→ WHAT TO PRODUCE
Please report every line of the listing below that has the word "startTime" in it.

-- Opening Marker --

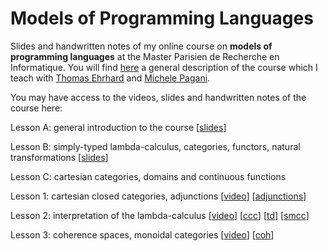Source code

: # Models of Programming Languages
Slides and handwritten notes of my online course on **models of programming languages** at the Master Parisien de Recherche en Informatique. You will find [here](https://wikimpri.dptinfo.ens-cachan.fr/doku.php?id=cours:c-2-2) a general description of the course
which I teach with [Thomas Ehrhard](https://www.irif.fr/~ehrhard) and [Michele Pagani](https://www.irif.fr/~pagani).

You may have access to the videos, slides and handwritten notes of the course here:

Lesson A: general introduction to the course [[slides](https://github.com/pamellies/models-of-programming-languages/blob/main/Models-of-Programming-Languages-intro.pdf)]

Lesson B: simply-typed lambda-calculus, categories, functors, natural transformations [[slides](https://github.com/pamellies/models-of-programming-languages/blob/main/Models-of-Programming-Languages-slides-ccc.pdf)]

Lesson C: cartesian categories, domains and continuous functions

Lesson 1: cartesian closed categories, adjunctions [[video](https://us02web.zoom.us/rec/share/Rz4-XYeh-otOvkWzncJoSH1Ql41u7H8ysZUuB3p0X0-raiwlRXLmXG_Z5BNI0W3d.emFvqQJrKJfA6YkT?startTime=1602005057000)]
[[adjunctions](https://github.com/pamellies/models-of-programming-languages/blob/main/Models-of-Programming-Languages-1.pdf)]

Lesson 2: interpretation of the lambda-calculus [[video](https://us02web.zoom.us/rec/share/MzS_dnAptIwWiM__sqn7V6c97ceU6iZHWeQSEFBjfay43oBifOyBueUbrAAJEHf6.67W8ZnsaJvqFlBIP?startTime=1602571973000)]
[[ccc](https://github.com/pamellies/models-of-programming-languages/blob/main/Models-of-Programming-Languages-2A-ccc.pdf)]
[[td](https://github.com/pamellies/models-of-programming-languages/blob/main/Models-of-Programming-Languages-2B-td.pdf)]
[[smcc](https://github.com/pamellies/models-of-programming-languages/blob/main/Models-of-Programming-Languages-2C-smcc.pdf)]

Lesson 3: coherence spaces, monoidal categories [[video](https://us02web.zoom.us/rec/share/dBjcRgKUMURzJkTwZQMFdLlxWhnmqho-hNjkOBu11R8vRfnqFk4vImRyXCLIGXhR.6SSAp3sbBtq0oK3p?startTime=1603177314000)]
[[coh](https://github.com/pamellies/models-of-programming-languages/blob/main/Models-of-Programming-Languages-3.pdf)]
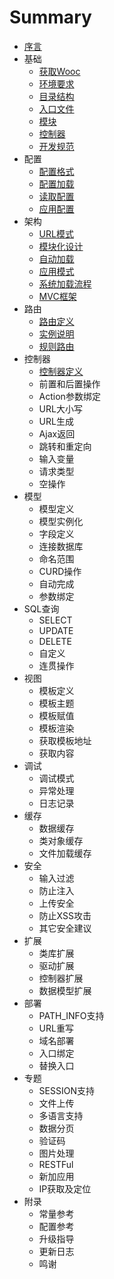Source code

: # Summary

* [序言](README.md)
* 基础
   * [获取Wooc](base/获取Wooc.md)
   * [环境要求](base/环境要求.md)
   * [目录结构](base/目录结构.md)
   * [入口文件](base/入口文件.md)
   * [模块](base/模块.md)
   * [控制器](base/控制器.md)
   * [开发规范](base/开发规范.md)
* 配置
   * [配置格式](config/配置格式.md)
   * [配置加载](config/配置加载.md)
   * [读取配置](config/读取配置.md)
   * [应用配置](config/应用配置.md)
* 架构
   * [URL模式](architecture/URL模式.md)
   * [模块化设计](architecture/模块化设计.md)
   * [自动加载](architecture/自动加载.md)
   * [应用模式](architecture/应用模式.md)
   * [系统加载流程](architecture/系统加载流程.md)
   * [MVC框架](architecture/MVC框架.md)
* 路由
   * [路由定义](route/路由定义.md)
   * [实例说明](route/实例说明.md)
   * [规则路由](route/规则路由.md)
* 控制器
   * [控制器定义](controller/控制器定义.md)
   * 前置和后置操作
   * Action参数绑定
   * URL大小写
   * URL生成
   * Ajax返回
   * 跳转和重定向
   * 输入变量
   * 请求类型
   * 空操作
* 模型
   * 模型定义
   * 模型实例化
   * 字段定义
   * 连接数据库
   * 命名范围
   * CURD操作
   * 自动完成
   * 参数绑定
* SQL查询
   * SELECT
   * UPDATE
   * DELETE
   * 自定义
   * 连贯操作
* 视图
   * 模板定义
   * 模板主题
   * 模板赋值
   * 模板渲染
   * 获取模板地址
   * 获取内容
* 调试
   * 调试模式
   * 异常处理
   * 日志记录
* 缓存
   * 数据缓存
   * 类对象缓存
   * 文件加载缓存
* 安全
   * 输入过滤
   * 防止注入
   * 上传安全
   * 防止XSS攻击
   * 其它安全建议
* 扩展
   * 类库扩展
   * 驱动扩展
   * 控制器扩展
   * 数据模型扩展
* 部署
   * PATH_INFO支持
   * URL重写
   * 域名部署
   * 入口绑定
   * 替换入口
* 专题
   * SESSION支持
   * 文件上传
   * 多语言支持
   * 数据分页
   * 验证码
   * 图片处理
   * RESTFul
   * 新加应用
   * IP获取及定位
* 附录
   * 常量参考
   * 配置参考
   * 升级指导
   * 更新日志
   * 鸣谢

-- Closing Marker --

→ PROBLEM SOLUTION
Lesson 1: cartesian closed categories, adjunctions [[video](https://us02web.zoom.us/rec/share/Rz4-XYeh-otOvkWzncJoSH1Ql41u7H8ysZUuB3p0X0-raiwlRXLmXG_Z5BNI0W3d.emFvqQJrKJfA6YkT?startTime=1602005057000)]
Lesson 2: interpretation of the lambda-calculus [[video](https://us02web.zoom.us/rec/share/MzS_dnAptIwWiM__sqn7V6c97ceU6iZHWeQSEFBjfay43oBifOyBueUbrAAJEHf6.67W8ZnsaJvqFlBIP?startTime=1602571973000)]
Lesson 3: coherence spaces, monoidal categories [[video](https://us02web.zoom.us/rec/share/dBjcRgKUMURzJkTwZQMFdLlxWhnmqho-hNjkOBu11R8vRfnqFk4vImRyXCLIGXhR.6SSAp3sbBtq0oK3p?startTime=1603177314000)]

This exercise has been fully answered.